◆ **Activity**: The answer must consist only of the lines from the line with "Kế hoạch bộ" to the line with "Các thành phần", both included, exactly as they stand below.

◆ **Dataset records**:
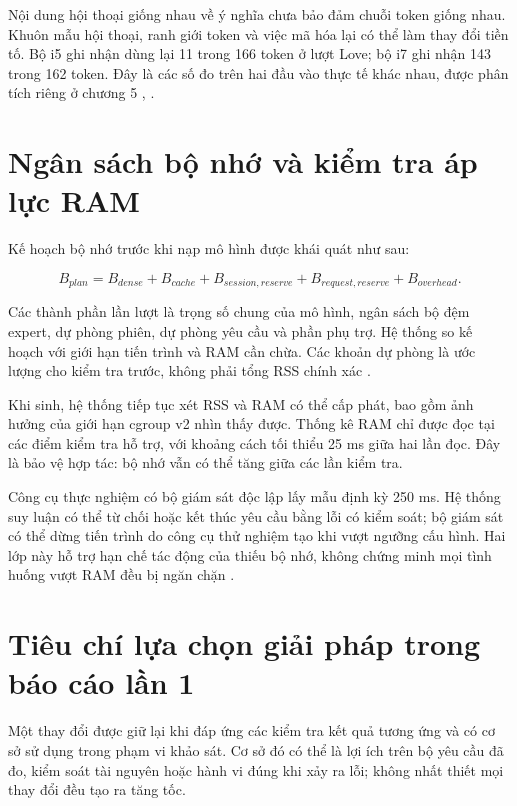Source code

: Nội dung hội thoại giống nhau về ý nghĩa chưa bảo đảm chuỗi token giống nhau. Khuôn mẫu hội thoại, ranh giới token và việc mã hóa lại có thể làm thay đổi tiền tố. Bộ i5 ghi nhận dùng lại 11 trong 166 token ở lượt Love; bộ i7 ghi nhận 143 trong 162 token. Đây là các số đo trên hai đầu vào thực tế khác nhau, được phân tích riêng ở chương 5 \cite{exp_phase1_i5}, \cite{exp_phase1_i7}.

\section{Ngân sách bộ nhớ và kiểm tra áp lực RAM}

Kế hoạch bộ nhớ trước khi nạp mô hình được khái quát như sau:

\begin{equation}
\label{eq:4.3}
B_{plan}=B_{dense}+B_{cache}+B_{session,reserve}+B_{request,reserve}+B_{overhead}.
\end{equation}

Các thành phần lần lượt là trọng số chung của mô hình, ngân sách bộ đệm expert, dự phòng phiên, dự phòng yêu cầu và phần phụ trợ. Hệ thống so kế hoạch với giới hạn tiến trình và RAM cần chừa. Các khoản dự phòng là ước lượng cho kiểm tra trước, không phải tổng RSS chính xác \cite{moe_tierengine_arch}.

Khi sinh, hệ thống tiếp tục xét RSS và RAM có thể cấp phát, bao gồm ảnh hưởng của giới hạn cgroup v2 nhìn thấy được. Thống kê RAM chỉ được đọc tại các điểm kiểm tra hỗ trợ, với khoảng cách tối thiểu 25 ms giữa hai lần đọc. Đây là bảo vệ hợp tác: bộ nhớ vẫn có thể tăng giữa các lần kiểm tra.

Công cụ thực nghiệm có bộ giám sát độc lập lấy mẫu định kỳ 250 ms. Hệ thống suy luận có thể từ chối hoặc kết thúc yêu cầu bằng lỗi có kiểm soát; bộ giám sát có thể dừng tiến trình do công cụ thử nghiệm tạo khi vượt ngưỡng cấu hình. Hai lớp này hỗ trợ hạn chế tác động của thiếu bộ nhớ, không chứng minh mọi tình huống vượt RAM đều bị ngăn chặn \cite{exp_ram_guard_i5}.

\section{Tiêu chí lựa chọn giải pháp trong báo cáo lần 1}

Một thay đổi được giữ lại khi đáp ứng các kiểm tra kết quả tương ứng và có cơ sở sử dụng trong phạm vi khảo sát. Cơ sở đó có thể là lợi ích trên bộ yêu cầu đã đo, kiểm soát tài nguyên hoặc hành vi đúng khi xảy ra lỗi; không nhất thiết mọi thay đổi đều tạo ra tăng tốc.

* * *

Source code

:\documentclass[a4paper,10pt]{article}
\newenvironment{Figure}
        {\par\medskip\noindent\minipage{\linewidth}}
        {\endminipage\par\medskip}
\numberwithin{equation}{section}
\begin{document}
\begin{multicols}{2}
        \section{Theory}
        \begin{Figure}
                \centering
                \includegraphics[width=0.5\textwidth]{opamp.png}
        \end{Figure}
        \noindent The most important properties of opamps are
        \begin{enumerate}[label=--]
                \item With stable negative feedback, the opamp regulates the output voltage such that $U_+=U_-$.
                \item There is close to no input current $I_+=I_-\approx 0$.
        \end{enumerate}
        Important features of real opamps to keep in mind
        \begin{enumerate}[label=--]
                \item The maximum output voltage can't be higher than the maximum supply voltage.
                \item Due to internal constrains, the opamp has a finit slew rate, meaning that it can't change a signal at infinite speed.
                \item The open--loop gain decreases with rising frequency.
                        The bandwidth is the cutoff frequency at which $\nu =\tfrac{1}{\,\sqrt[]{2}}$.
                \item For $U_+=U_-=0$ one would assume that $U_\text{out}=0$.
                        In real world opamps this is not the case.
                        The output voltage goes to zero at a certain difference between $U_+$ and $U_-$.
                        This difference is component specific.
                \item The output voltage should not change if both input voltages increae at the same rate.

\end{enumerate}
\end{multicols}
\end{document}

◆ **Response area**:
Kế hoạch bộ nhớ trước khi nạp mô hình được khái quát như sau:

\begin{equation}
\label{eq:4.3}
B_{plan}=B_{dense}+B_{cache}+B_{session,reserve}+B_{request,reserve}+B_{overhead}.
\end{equation}

Các thành phần lần lượt là trọng số chung của mô hình, ngân sách bộ đệm expert, dự phòng phiên, dự phòng yêu cầu và phần phụ trợ. Hệ thống so kế hoạch với giới hạn tiến trình và RAM cần chừa. Các khoản dự phòng là ước lượng cho kiểm tra trước, không phải tổng RSS chính xác \cite{moe_tierengine_arch}.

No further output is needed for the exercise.